Top of Data shown

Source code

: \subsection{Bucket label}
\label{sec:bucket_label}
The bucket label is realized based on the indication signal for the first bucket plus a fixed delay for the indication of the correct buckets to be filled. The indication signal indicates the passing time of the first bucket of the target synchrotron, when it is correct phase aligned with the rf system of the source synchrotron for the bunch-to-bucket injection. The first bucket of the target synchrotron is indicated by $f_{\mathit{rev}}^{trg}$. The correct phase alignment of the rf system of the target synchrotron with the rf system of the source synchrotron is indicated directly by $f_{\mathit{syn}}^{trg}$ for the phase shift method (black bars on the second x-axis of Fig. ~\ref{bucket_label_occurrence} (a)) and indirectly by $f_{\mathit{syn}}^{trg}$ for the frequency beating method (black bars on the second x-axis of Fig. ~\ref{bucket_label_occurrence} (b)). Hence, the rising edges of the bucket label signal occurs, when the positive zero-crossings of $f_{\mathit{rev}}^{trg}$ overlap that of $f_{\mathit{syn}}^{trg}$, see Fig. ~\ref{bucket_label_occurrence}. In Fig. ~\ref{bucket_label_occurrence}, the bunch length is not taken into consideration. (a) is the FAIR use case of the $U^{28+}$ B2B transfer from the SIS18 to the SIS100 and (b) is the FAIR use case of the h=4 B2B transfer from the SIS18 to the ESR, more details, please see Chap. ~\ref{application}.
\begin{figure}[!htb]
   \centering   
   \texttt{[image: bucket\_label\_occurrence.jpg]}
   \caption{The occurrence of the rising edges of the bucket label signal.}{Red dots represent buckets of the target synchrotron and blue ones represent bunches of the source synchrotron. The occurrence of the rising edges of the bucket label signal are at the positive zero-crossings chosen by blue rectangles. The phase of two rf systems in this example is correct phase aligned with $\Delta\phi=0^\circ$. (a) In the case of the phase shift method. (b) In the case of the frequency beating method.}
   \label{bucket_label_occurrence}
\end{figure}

Bottom of Data shown

### Exercise aim:
Set down the data in full, word for word.

### Answer area:
Source code

: \subsection{Bucket label}
\label{sec:bucket_label}
The bucket label is realized based on the indication signal for the first bucket plus a fixed delay for the indication of the correct buckets to be filled. The indication signal indicates the passing time of the first bucket of the target synchrotron, when it is correct phase aligned with the rf system of the source synchrotron for the bunch-to-bucket injection. The first bucket of the target synchrotron is indicated by $f_{\mathit{rev}}^{trg}$. The correct phase alignment of the rf system of the target synchrotron with the rf system of the source synchrotron is indicated directly by $f_{\mathit{syn}}^{trg}$ for the phase shift method (black bars on the second x-axis of Fig. ~\ref{bucket_label_occurrence} (a)) and indirectly by $f_{\mathit{syn}}^{trg}$ for the frequency beating method (black bars on the second x-axis of Fig. ~\ref{bucket_label_occurrence} (b)). Hence, the rising edges of the bucket label signal occurs, when the positive zero-crossings of $f_{\mathit{rev}}^{trg}$ overlap that of $f_{\mathit{syn}}^{trg}$, see Fig. ~\ref{bucket_label_occurrence}. In Fig. ~\ref{bucket_label_occurrence}, the bunch length is not taken into consideration. (a) is the FAIR use case of the $U^{28+}$ B2B transfer from the SIS18 to the SIS100 and (b) is the FAIR use case of the h=4 B2B transfer from the SIS18 to the ESR, more details, please see Chap. ~\ref{application}.
\begin{figure}[!htb]
   \centering   
   \texttt{[image: bucket\_label\_occurrence.jpg]}
   \caption{The occurrence of the rising edges of the bucket label signal.}{Red dots represent buckets of the target synchrotron and blue ones represent bunches of the source synchrotron. The occurrence of the rising edges of the bucket label signal are at the positive zero-crossings chosen by blue rectangles. The phase of two rf systems in this example is correct phase aligned with $\Delta\phi=0^\circ$. (a) In the case of the phase shift method. (b) In the case of the frequency beating method.}
   \label{bucket_label_occurrence}
\end{figure}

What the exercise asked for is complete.